My mom was a little worried about how the groom’s family would feel about me performing the ceremony since it’s a “non-traditional” choice. So I decided to make everyone more comfortable by wearing a super short backless sparkle dress and no bra for the occasion:

and then proceeded to announce that “I am totally single” DURING the ceremony – no, I am not kidding  and yes, there’s proof (*I was born without a filter – it’s part of my crazy charm.)

Then there was the moment where I bet the Best Man that my Maid-of-Honor speech would kick his ass and if it didn’t, I’d take off my clothes. Well, the creeper DJ announced the bet to the crowd before the toast – which sparked an 11 year old guest to ask her Mom – “Is the Pastor really going to take her clothes off?”

To make matters a little bit more interesting I hadn’t planned my speech at all and thought I’d wing it – which resulted in this:

Um. yup, I went there. (*and yes, I need a thesaurus because the various forms of true, truly, believe, believer, believing were beaten to death.)

I’d like to say that this was the most inappropriate thing I did, but then you don’t know me very well.

At the end of the night my sister and I were standing in front of the crowd going around the room thanking various people for their hard work and my sister mentioned the absence of my father and step-father who were too ill to attend the wedding and that’s when we both broke down with a case of the ugly cry…..so, what do I do?

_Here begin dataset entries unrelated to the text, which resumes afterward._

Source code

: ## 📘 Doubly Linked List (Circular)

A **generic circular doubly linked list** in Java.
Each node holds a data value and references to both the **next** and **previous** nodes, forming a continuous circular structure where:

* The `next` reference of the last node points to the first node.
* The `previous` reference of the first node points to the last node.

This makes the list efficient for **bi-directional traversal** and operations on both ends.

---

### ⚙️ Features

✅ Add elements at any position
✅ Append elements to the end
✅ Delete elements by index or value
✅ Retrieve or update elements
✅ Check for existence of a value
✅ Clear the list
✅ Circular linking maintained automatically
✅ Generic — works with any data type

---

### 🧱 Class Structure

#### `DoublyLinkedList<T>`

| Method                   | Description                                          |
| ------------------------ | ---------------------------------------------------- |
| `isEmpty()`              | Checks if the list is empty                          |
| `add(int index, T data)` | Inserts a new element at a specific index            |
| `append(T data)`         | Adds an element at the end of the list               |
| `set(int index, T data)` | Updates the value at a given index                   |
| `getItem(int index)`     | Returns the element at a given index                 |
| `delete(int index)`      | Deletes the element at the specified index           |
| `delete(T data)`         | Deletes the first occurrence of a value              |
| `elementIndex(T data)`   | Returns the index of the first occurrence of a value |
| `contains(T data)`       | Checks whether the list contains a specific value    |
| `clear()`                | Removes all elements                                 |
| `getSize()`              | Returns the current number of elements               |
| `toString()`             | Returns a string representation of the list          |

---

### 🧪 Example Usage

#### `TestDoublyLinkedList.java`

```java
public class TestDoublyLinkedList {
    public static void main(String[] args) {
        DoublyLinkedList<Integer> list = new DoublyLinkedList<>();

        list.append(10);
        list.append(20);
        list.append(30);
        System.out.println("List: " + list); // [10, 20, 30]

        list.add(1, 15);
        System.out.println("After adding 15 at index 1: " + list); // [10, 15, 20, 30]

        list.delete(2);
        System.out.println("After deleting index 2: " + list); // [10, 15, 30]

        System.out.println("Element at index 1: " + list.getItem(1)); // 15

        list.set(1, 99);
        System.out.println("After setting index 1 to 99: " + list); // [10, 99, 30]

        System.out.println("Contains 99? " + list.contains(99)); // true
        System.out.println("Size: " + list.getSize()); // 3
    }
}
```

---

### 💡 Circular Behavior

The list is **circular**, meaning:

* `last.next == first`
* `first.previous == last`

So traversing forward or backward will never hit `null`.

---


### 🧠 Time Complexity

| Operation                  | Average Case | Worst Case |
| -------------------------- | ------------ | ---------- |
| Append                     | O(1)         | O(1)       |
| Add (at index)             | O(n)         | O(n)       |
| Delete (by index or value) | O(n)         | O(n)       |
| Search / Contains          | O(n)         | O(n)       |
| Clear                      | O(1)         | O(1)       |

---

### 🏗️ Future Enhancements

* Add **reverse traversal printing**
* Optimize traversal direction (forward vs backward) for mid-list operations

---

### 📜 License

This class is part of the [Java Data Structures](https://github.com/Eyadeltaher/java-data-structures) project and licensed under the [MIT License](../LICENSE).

With my white knuckled grip on the microphone I announce “I don’t normally cry in public,  I am just ovulating.”

On a brighter note more than a couple of people asked me for my “pastor card” – which is all kinds of interesting  - for one thing I didn’t know pastors carried cards, and two maybe times are changing and people want their weddings performed with touches of  sparkle, miniskirts, bra-less-ness, updates concerning ovulation schedule, and spontanious announcements regarding relationship status –  followed by a plea to meet the single men after the ceremony.

I didn’t have a card – so I directed the kind people to my blog, tracy lane is not a virgin, when the words tumbled out of my mouth – I didn’t stop there – I then finished with “oh, yeah, and my first post is a picture of my ass.”

So that’s where I’ve been…I won’t mention the caterer that “allegedly” (don’t sue me) pulled a gun on a guest or the other rather x-rated antics of some of the wilder guests because I am now an official conduit of God (just ask the Universal Life Church).  I have vows to protect – so feel free to confess all your darkest secrets to me – I promise I won’t tell or testify or …wait, I am really bad at keeping secrets and I suck at lying….whatever… my sister is now happily married and I am still totally single – but can now marry other people, which is awesome in that I’m never a bride always the priest sort of way.